Twilio breach shows massive vulnerability of security measures
When the second factor is compromised
Twilio is a company that provides customers with 2-factor authentication tools. “2FA” or even multi-factor authentication has become standard security practice for web accounts—users are often asked to confirm actions like logging in or authorizing payments by entering in a code sent to their phone (or email account). One of the major providers of SMS services, Twilio also offers a 2FA app called Authy.

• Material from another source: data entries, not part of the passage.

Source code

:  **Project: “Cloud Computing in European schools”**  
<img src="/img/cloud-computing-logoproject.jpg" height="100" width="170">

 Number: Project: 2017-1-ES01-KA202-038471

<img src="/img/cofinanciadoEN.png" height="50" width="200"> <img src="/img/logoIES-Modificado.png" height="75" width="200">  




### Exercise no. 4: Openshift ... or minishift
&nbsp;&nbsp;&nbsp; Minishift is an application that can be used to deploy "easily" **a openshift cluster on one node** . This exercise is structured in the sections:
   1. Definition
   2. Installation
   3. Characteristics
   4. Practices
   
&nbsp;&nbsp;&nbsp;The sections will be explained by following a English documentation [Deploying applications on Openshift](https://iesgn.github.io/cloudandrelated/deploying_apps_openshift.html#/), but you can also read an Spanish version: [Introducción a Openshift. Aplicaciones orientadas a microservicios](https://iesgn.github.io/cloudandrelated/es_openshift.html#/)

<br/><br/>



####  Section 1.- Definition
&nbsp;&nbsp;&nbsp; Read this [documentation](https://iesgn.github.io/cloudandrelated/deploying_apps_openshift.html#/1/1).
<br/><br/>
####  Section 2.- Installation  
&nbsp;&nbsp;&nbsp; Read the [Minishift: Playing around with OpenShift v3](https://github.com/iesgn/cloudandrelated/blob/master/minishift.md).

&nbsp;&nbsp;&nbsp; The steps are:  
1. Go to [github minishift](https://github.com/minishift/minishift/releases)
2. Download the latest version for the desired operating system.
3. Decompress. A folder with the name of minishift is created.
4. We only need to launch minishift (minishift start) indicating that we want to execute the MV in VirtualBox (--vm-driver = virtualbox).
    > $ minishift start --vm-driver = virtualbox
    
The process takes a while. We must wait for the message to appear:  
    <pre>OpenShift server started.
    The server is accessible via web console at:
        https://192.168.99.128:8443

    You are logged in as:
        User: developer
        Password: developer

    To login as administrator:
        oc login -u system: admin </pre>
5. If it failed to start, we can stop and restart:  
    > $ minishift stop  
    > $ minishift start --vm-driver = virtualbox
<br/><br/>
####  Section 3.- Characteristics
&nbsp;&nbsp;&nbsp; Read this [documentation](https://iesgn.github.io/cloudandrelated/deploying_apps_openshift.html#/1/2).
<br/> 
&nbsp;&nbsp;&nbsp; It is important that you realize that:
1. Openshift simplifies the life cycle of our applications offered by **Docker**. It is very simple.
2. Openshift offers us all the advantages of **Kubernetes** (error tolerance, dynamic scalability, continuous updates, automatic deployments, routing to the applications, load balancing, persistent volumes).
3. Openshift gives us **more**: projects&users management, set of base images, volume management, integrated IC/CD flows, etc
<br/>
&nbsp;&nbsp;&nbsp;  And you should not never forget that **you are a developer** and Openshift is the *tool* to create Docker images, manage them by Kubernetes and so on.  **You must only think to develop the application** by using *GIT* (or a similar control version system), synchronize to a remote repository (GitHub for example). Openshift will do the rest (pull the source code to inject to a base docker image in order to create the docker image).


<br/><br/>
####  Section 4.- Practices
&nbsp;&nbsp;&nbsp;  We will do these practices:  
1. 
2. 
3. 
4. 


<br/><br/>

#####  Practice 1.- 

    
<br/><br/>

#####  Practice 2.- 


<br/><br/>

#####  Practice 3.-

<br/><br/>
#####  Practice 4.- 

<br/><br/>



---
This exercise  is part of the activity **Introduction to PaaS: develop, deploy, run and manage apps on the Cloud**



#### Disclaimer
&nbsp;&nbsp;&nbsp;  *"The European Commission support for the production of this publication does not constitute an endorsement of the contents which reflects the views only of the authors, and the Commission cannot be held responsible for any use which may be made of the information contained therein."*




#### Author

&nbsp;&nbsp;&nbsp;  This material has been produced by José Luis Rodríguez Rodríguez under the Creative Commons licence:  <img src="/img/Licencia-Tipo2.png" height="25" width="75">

So the telephone network is already pretty insecure at the level of user phone numbers (with vulnerabilities like SIM swapping) but now Twilio has also shown worrying weaknesses. As much help as multi-factor authentication can offer, it is not without its leaks.1
Nothing is watertight, of course, but other companies offer a version of an authentication app—I have used the one from Microsoft for example. These apps generate codes or get them from the Internet instead of using the telephone network—they are hypothetically more secure, but as we have now seen they do rely on a centralized provider to keep data safe.2
At this point the second “factor” always seems to come from some outside source—a phone number, an app, an email, a device—always something exogenous to the person logging in. Possibly, in the future using a second factor based on a user-controlled key could be made more available.
Just keep in mind that you have to be careful when changing phones as the authenticator app and its data may not transfer over as smoothly as the phone number does, and that only a small but growing percentage of companies offer using an app-based factor as an option.